Modern society requires much more outdoor lighting for a variety of needs, but the International Dark-Sky Association (IDA) advocates that any required lighting be used wisely to minimize the harmful effects of light pollution. If you’re looking for dark-sky–friendly lighting ideas and rules, see https://darksky.org/lighting/lighting-basics/. A lot has been published about the benefits of dark-sky lighting, including its key benefits like reduced light pollution and reduced energy consumption. In dark-sky lighting, shielded light fixtures are used so that no light is allowed upward into the night sky (no artificial skyglow) or into a neighbor’s place (no light trespass). You can learn more about the dark-sky movement at https://en.wikipedia.org/wiki/Dark-sky_movement.
Naturally, I was inspired by the dark-sky movement and was challenged to build a little power garden/lawn light model that delivers decent illumination but zero vertical light escapes. Now I’d like to share one simple design idea that’s coherent with the definition of a shielded electric lamp. Here’s the circuit diagram of my garden/lawn light, which hopefully complies with the dark-sky lighting theme.
Retaining my casual habit of utilizing common and cheap (perhaps recycled) parts laying around, I rigged the system up with a handful of discrete components as shown in the circuit diagram. The component list included below surely makes it more perceivable.
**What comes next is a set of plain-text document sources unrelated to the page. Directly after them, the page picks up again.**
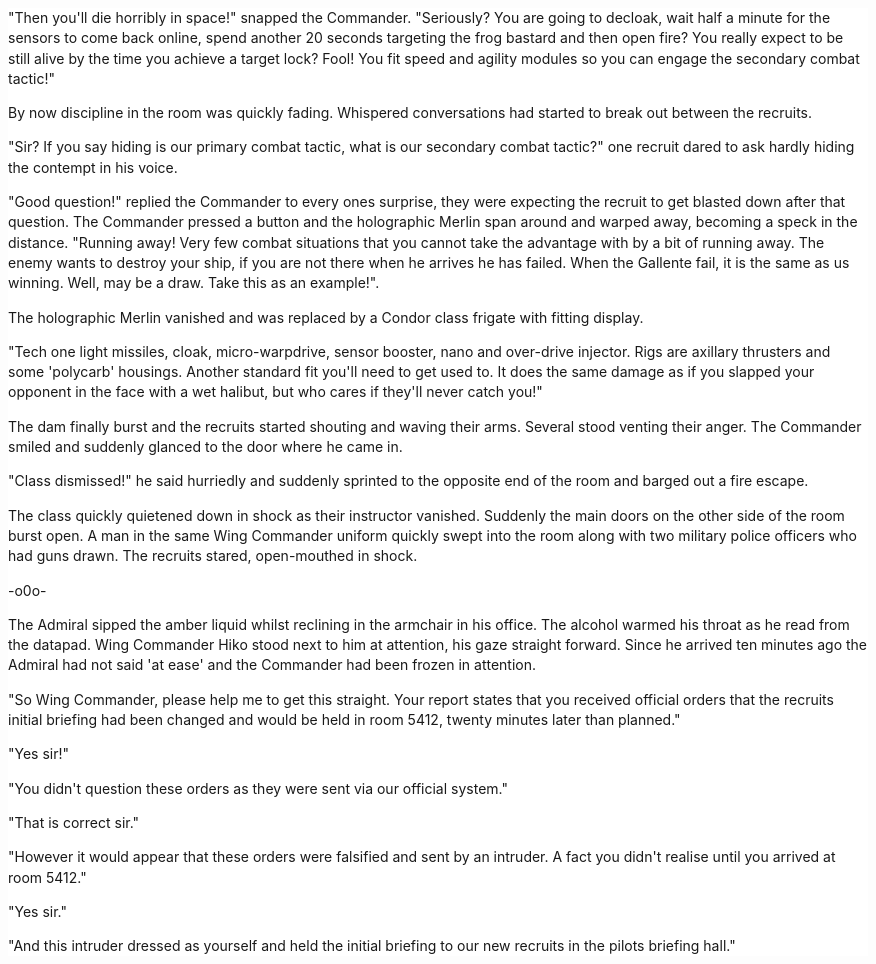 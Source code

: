 "Then you'll die horribly in space!" snapped the Commander. "Seriously? You are going to decloak, wait half a minute for the sensors to come back online, spend another 20 seconds targeting the frog bastard and then open fire? You really expect to be still alive by the time you achieve a target lock? Fool! You fit speed and agility modules so you can engage the secondary combat tactic!"

By now discipline in the room was quickly fading. Whispered conversations had started to break out between the recruits.

"Sir? If you say hiding is our primary combat tactic, what is our secondary combat tactic?" one recruit dared to ask hardly hiding the contempt in his voice.

"Good question!" replied the Commander to every ones surprise, they were expecting the recruit to get blasted down after that question. The Commander pressed a button and the holographic Merlin span around and warped away, becoming a speck in the distance. "Running away! Very few combat situations that you cannot take the advantage with by a bit of running away. The enemy wants to destroy your ship, if you are not there when he arrives he has failed. When the Gallente fail, it is the same as us winning. Well, may be a draw. Take this as an example!".

The holographic Merlin vanished and was replaced by a Condor class frigate with fitting display.

"Tech one light missiles, cloak, micro-warpdrive, sensor booster, nano and over-drive injector. Rigs are axillary thrusters and some 'polycarb' housings. Another standard fit you'll need to get used to. It does the same damage as if you slapped your opponent in the face with a wet halibut, but who cares if they'll never catch you!"

The dam finally burst and the recruits started shouting and waving their arms. Several stood venting their anger. The Commander smiled and suddenly glanced to the door where he came in.

"Class dismissed!" he said hurriedly and suddenly sprinted to the opposite end of the room and barged out a fire escape.

The class quickly quietened down in shock as their instructor vanished. Suddenly the main doors on the other side of the room burst open. A man in the same Wing Commander uniform quickly swept into the room along with two military police officers who had guns drawn. The recruits stared, open-mouthed in shock.

-o0o-

The Admiral sipped the amber liquid whilst reclining in the armchair in his office. The alcohol warmed his throat as he read from the datapad. Wing Commander Hiko stood next to him at attention, his gaze straight forward. Since he arrived ten minutes ago the Admiral had not said 'at ease' and the Commander had been frozen in attention.

"So Wing Commander, please help me to get this straight. Your report states that you received official orders that the recruits initial briefing had been changed and would be held in room 5412, twenty minutes later than planned."

"Yes sir!"

"You didn't question these orders as they were sent via our official system."

"That is correct sir."

"However it would appear that these orders were falsified and sent by an intruder. A fact you didn't realise until you arrived at room 5412."

"Yes sir."

"And this intruder dressed as yourself and held the initial briefing to our new recruits in the pilots briefing hall."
|LED1||8-mm Warm White||80–100 mA/ 3v1–3v3|
|LED2||8-mm Warm White||80–100 mA/ 3v1–3v3|
|LED3||3-mm White||20 mA/ 3v1–3v3 (see text)|
|LED4||3-mm Red||10 mA/ 1.6–1.8 V|
|ZD1||1N4734A||4v3/1-W Zener Diode|
|R1||15K ¼ W||LED1 & 2 Brightness Limiter|
|R2||1K5 ¼ W|
|C1||100 uF/16 V|
|SWJ||Solder Jumper or SPST Switch||System On/Off Control|
|BAT||3.7-V Li-ion||BL-5J Nokia|
|DC+||Binding Post-Red||(see text)|
|DC–||Binding Post-Black||(see text)|
The design is optimized to work with a 6-V/3-W solar panel as the input requirement is a DC voltage not less than 5.5 V. The red LED (LED4) is the DC input indicator, while the two white LEDs (LED1 and LED2) work as the light source. The combination of transistors T1 and T2 drives those white LEDs when the DC input is unavailable or falls below a certain level (<3 V). The extra white LED (LED3) between T1 and T2 is wired deliberately to prevent deep-discharge of the 3.7-V Li-ion battery (BAT). This inclusion here allows the usage of unprotected, cheap Li-ion batteries as well. Similarly, the Zener diode (ZD1) is to inhibit a potential charging voltage surge in certain situations.
Finding What You Need
Note that there are two voltages to consider while choosing the solar panel: the open-circuit voltage (Voc), which is the maximum voltage that the panel will produce when there is no current plied by the panel, and the power-point voltage (Vpp), which is the voltage at which the maximum power is available from the panel. Much like voltage, there are two important values for current. The first is the short-circuit current (Isc), which is the maximum amount of current that a panel can deliver (it occurs when the module is shorted and there is zero voltage output). The second is the power-point current (Ipp), which occurs at the point on the curve where Vpp occurs and is the point of maximum power production for the module.
According to IDA, choosing LEDs for outdoor lighting applications involves a series of considerations and trade-offs. For example, IDA recommends warm-white (or filtered) LEDs to minimize blue emission as blue-rich white LED light sources are known to increase glare and compromise human vision, especially in the aging eye. Outdoor lighting with strong blue content is likely to worsen skyglow (http://www.darksky.org/assets/documents/Reports/IDA-Blue-Rich-Light-White-Paper.pdf) because it has a significantly larger geographic reach than lighting consisting of less blue!
Furthermore, a fixture that shields the light source to minimize glare is mandatory for the dark-sky–friendly light. What I like better is a fully shielded “barn light” enclosure (see next figure) for this project.
Sadly, I don’t have a 3D printer yet, so I visited a local scrapyard and gathered a medium-sized bowl (as the enclosure) and a circular reflector with a smaller diameter than the inside of the bowl. Because I’d completed the quick test of my breadboard prototype successfully, now is the time for a move from concept to completion. Needless to say, it might take a few weeks, but I’ll try to post photos of my finished project either here or on my social media page. I am still hoping that all will turn out well, and my article makes it easy for you to design, develop, and contribute IDA-friendly outdoor lighting projects and products!